Dear Ellison, Heino, and Gibbs,
I enjoyed reading your article and their were many points that you hit on about the management of online self’s within an online dating world. The way online dating has become popular recently is huge. It is no longer a small odd market, but mainstream ideas that many people use these days. People are constantly busy working 24/7 all over the world. The term of Weisure Lifestyle came to mind where no longer is the job 9 to 5, but all day, every day. The life of work and leisure blend too much and this is why online dating has become so prominent lately. Many sites hold a value to each there own. Along with each site, the creation of a personal profile is a crucial step to self-presentation. As you mentioned, “Self-presentation tool…it is the first and primary means one’s self during the early stages of a correspondence…”. This is huge is regards to creating opportunities in an online dating setting. This is your first and only way to create that impression that you would do in real world settings. A problem that could be associated with this would be personifying attributes, which don’t really go along with the person. Falsifying the profile data could really hurt people’s chances and make others who might be interested in your profile become less trustworthy or more investigative of the person of interest. This a huge problem that is a major setback to online dating sites.

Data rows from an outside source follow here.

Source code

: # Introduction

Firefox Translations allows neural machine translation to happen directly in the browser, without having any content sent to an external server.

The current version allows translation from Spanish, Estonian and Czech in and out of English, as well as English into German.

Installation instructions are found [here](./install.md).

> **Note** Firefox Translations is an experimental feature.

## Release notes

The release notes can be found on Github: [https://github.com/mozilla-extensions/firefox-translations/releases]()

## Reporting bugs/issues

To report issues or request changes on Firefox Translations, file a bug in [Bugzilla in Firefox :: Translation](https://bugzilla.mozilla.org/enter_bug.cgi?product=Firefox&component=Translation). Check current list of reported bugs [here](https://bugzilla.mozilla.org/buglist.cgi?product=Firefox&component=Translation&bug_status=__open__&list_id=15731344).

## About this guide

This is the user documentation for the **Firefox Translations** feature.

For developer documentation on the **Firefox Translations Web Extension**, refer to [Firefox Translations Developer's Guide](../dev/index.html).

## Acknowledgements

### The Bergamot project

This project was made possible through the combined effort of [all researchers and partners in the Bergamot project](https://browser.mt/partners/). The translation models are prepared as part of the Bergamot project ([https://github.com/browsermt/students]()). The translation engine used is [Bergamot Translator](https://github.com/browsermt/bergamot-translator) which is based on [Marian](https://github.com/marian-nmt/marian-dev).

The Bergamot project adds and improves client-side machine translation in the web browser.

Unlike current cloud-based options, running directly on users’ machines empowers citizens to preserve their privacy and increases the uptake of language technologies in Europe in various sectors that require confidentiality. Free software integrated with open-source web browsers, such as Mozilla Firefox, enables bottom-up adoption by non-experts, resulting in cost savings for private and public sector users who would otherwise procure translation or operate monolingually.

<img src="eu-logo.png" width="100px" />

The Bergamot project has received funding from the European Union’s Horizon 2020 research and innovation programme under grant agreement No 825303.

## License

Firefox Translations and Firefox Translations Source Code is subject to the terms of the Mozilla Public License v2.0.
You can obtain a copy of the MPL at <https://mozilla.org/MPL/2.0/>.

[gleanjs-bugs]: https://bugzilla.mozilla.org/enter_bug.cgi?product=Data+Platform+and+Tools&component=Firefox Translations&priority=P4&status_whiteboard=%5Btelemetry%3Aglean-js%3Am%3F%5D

Within the Baym chapters, it is noted throughout about how connections that are made online with profiles and relationships could be beneficial. It is mentioned that these online profiles hold a sense of safety for those who might be less extroverted in the real world. It is easier to meet more people in an online setting and have that real life first meet be more in a controlled setting. Like I mentioned earlier, people are busy and it might help the person feel more in control of their love life. The meeting of new people online is easier and lets those who are looking be more receptive to meeting these new people. The ability to control how one perceives you is huge and if most people were to stay true to this within their online profile, online dating would become very, very proficient. Baym really explains how this is a very hard problem to overcome as everyone wants to be viewed in a specific way. Manipulating ones self-presentation happens to much within the Internet and so many people have manipulated profiles that people become slightly harder to impress because people view others with a slight skewed vision. I think if people are taking the time out to find love online, you have to be true. You can’t just screw others over in the beginning with false info especially on the internet where anything goes most of the time. In all hopes, the purpose of the Internet dating to meet in person and continue a relationship that overcomes the idea of false advertising of ones self.